The NHMRC-funded study,  “An environmental cleaning bundle and health care-associated infection in hospitals (REACH):  a multi-centre randomised trial”, was led by Queensland University of Technology (QUT) health economist Professor Nick Graves from the Australian Centre for Health Services Innovation (AusHSI) at the Institute of Health and Biomedical Innovation (IHBI) and is published in The Lancet Infectious Diseases.

The research project is believed to be the largest prospective, multi-site and multi-factorial trial of hospital cleaning in the world. Its aim was to investigate whether a change in cleaning practices was effective in reducing the 165,000 healthcare-associated infections in Australia each year.

Professor Graves said the REACH (Researching Effective Approaches to Cleaning Hospitals) project introduced a bundle of cleaning initiatives, tailored to each hospital in the study, to improve both routine and discharge hospital room cleaning.

Hospital-wide promotion of the importance of cleaning in reducing infections was undertaken to support a culture shift in the profile of environmental services staff, Professor Graves said.

“Cleaning was audited using fluorescent marker technology. This system used gel dots, invisible to the naked eye, applied to surfaces. The dots resist dry abrasion and are removed only by a thorough cleaning technique,” he said.

Hospitals in the study improved their cleaning practices from 55 to 76 per cent in bathroom areas and from 64 to 86 per cent in bedroom areas.

This resulted in a 37 per cent reduction in the major healthcare-associated infection, vancomycin-resistance enterococci (VRE), and a 5.8 per cent decrease overall in three types of infections.

“In contrast to previous research, the cleaning bundle development prioritised evidence-based strategies that were easy to implement and lower cost, over newer expensive technologies.”

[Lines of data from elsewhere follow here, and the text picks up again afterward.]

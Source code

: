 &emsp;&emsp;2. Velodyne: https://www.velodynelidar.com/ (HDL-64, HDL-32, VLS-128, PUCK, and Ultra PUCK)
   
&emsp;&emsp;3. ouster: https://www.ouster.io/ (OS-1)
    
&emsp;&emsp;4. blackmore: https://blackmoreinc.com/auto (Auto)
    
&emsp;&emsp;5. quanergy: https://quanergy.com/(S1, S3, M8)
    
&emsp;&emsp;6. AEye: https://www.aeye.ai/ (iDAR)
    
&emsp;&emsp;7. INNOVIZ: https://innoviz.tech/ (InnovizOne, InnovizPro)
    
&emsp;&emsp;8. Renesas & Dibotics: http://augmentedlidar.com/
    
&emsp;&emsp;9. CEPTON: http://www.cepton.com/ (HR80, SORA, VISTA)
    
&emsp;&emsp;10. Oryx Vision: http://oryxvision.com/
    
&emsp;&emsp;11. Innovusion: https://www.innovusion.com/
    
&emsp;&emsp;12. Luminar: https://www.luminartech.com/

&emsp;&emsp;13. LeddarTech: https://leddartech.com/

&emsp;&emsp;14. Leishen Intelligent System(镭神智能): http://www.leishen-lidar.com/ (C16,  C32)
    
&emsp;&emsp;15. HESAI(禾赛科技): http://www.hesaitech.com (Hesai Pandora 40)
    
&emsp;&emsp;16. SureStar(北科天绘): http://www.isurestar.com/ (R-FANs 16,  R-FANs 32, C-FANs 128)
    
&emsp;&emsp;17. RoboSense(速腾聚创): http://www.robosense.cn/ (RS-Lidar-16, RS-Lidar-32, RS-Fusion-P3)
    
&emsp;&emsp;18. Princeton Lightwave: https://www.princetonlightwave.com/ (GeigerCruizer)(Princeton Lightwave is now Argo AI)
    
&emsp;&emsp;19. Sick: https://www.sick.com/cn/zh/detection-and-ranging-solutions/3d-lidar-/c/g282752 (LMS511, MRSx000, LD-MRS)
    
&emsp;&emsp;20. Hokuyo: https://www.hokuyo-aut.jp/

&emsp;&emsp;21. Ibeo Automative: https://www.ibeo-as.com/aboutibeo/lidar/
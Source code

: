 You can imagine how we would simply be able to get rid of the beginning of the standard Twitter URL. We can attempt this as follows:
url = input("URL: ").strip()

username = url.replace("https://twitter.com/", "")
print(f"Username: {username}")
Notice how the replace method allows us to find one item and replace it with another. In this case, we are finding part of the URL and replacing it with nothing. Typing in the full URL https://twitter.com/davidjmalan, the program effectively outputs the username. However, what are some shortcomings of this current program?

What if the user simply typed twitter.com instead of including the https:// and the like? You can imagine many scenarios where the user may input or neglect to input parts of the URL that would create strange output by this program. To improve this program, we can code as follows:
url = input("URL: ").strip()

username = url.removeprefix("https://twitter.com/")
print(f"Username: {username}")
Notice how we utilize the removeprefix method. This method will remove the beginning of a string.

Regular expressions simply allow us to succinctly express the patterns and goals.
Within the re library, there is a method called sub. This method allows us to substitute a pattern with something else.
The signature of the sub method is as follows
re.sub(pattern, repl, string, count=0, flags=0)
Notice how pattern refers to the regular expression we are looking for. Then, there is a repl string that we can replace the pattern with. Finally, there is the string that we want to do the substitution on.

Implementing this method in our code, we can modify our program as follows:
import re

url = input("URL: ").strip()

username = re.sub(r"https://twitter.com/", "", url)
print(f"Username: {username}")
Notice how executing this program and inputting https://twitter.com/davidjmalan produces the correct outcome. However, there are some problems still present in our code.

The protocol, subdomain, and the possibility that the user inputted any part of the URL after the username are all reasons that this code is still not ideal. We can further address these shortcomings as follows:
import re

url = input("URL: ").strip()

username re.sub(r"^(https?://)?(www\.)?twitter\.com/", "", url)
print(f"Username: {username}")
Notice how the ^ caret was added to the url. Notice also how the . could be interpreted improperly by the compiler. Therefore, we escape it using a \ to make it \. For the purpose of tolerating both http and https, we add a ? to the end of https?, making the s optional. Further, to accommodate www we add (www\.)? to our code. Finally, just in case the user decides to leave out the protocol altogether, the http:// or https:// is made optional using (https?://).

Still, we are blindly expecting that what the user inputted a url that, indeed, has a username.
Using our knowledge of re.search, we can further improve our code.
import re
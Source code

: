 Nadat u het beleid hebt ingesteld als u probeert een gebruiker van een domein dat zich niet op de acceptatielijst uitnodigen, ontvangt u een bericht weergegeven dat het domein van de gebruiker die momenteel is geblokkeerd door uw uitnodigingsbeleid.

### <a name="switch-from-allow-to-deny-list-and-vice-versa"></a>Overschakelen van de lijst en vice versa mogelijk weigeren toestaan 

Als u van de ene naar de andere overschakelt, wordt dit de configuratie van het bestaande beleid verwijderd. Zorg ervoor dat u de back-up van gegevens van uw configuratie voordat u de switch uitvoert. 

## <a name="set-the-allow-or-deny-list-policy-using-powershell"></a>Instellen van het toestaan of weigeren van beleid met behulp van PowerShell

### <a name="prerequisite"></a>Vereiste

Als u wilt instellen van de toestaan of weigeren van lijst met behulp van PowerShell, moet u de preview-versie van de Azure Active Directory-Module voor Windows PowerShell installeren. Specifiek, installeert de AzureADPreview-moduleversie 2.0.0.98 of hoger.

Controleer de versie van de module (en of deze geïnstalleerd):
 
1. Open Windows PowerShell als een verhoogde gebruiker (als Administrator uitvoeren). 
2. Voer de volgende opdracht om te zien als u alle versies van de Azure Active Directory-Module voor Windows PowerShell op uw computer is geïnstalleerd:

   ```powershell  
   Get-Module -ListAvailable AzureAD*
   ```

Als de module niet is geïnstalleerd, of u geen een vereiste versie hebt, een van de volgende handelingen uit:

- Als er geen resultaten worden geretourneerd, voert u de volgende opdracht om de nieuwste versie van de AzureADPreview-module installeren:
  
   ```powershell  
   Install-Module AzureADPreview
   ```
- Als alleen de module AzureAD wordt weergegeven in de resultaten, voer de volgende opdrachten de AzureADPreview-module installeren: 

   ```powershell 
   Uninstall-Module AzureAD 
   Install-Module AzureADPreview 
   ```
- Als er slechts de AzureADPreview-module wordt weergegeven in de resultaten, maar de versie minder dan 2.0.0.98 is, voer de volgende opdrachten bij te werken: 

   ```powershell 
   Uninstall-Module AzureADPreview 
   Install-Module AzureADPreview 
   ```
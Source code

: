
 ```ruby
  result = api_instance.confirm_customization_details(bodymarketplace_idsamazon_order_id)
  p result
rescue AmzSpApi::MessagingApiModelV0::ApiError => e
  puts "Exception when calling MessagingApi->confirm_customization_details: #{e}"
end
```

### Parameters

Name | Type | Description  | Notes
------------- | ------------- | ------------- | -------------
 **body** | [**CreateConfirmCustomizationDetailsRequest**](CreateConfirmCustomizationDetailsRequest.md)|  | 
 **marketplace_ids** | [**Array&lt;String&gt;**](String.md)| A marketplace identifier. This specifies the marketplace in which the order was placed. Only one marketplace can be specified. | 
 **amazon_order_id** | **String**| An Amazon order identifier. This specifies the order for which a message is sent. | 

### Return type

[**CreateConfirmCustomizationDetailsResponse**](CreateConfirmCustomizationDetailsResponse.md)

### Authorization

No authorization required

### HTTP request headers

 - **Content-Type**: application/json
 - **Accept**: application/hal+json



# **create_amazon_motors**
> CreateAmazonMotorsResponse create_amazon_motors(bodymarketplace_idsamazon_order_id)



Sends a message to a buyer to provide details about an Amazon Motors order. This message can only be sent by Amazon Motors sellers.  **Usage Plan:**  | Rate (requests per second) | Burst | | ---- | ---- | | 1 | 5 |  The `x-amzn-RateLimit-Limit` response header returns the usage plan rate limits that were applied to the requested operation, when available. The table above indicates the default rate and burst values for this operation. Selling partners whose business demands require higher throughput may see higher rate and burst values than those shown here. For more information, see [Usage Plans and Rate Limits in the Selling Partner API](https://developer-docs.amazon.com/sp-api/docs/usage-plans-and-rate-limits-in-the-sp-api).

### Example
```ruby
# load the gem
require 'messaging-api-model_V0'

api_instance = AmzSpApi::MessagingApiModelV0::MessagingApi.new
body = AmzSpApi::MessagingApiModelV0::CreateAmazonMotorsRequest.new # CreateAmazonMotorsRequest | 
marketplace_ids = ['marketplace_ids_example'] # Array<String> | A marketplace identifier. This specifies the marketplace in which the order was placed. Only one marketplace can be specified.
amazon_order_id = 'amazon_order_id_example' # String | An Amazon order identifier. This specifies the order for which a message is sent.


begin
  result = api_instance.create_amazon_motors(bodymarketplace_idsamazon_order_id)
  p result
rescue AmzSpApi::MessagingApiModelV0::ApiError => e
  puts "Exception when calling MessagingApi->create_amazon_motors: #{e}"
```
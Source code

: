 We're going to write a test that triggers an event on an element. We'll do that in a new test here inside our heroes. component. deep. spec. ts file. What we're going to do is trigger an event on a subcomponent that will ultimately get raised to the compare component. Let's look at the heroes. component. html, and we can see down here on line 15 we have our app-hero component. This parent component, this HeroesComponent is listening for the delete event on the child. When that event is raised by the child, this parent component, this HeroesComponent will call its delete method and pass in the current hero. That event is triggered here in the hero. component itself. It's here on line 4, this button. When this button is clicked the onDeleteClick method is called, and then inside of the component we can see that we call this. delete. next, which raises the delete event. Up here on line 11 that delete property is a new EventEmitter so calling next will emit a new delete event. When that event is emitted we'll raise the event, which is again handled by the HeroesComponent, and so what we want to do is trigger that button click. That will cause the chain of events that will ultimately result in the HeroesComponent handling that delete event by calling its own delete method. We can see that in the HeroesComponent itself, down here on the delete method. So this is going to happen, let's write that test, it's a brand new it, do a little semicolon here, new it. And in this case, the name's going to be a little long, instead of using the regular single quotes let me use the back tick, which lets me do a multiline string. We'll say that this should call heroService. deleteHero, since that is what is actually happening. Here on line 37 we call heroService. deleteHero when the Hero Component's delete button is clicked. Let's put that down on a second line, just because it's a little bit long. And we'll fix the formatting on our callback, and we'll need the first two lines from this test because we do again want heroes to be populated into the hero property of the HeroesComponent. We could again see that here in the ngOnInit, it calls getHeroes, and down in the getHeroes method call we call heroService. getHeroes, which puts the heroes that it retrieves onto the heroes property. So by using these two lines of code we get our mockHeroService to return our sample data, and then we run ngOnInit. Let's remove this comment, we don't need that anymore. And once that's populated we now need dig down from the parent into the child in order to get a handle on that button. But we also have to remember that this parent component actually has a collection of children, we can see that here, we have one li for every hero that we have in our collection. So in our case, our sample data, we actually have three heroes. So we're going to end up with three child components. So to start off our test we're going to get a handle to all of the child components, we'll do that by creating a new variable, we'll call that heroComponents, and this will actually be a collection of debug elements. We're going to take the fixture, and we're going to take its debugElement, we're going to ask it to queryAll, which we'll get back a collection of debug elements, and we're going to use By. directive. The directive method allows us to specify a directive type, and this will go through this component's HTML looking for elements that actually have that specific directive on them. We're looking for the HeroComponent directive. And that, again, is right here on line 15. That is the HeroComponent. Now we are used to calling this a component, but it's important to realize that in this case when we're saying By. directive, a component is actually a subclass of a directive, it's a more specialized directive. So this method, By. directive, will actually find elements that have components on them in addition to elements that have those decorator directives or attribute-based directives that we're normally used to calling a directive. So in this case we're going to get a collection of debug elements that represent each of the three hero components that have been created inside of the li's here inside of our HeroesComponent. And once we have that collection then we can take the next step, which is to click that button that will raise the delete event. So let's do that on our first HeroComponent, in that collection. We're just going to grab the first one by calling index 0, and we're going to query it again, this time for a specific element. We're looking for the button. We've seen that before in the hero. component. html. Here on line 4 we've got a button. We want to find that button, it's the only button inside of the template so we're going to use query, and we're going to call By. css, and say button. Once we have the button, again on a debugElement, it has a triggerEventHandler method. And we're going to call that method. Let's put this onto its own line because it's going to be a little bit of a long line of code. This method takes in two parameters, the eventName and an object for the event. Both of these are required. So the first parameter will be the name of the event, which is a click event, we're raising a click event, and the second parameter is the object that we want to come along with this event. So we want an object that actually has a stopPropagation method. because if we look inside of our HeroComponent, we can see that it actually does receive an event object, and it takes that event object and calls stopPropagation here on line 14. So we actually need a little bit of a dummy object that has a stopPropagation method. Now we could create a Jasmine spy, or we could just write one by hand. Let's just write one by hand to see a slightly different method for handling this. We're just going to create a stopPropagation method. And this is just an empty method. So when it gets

Overall, the cleaning bundle cost approximately $2,500 per 10,000 bed days to implement in participating hospitals.

The REACH cleaning bundle was successful at improving cleaning thoroughness and showed great promise in reducing vancomycin-resistant enterococci infections. It also demonstrated cost-savings and increased health benefits from infections prevented.

Dr Greg Whiteley, chairman of Whiteley Corporation and Adjunct Fellow at the School of Medicine at Western Sydney University, said the study is a very relevant piece of research as healthcare facilities face the challenge of increasing antimicrobial resistance, pressure to reduce costs and an often-revolving door of cleaning staff.

“One of the key learnings from this research is the importance of surface cleaning as part of the overall infection prevention toolkit” said Dr. Whiteley.

“There has been a justified focus on hand hygiene as means to reduce HAIs and this is very important, however focusing on cleaning efficacy will assist in reducing HAIs further, as has been proven by the REACH study.”

The REACH study was funded by an NHMRC grant, led by QUT, in partnership with Wesley Medical Research. Industry partners included Kimberly-Clark Professional, Ecolab Pty Ltd, Whiteley Corporation, the Deeble Institute for Health Policy Research, Australasian College for Infection Prevention and Control and the Australasian Society for Infectious Diseases.

Study investigators were Prof Nick Graves, Prof Adrian Barnett, A/Prof Lisa Hall, Dr Kate Balcon, Dr Katie Page, Prof Anne Gardner (QUT), Prof Brett Mitchell (Avondale College), Prof David Paterson, Prof Christian Gericke (University of Queensland) and Prof Tom Riley (University of Western Australia).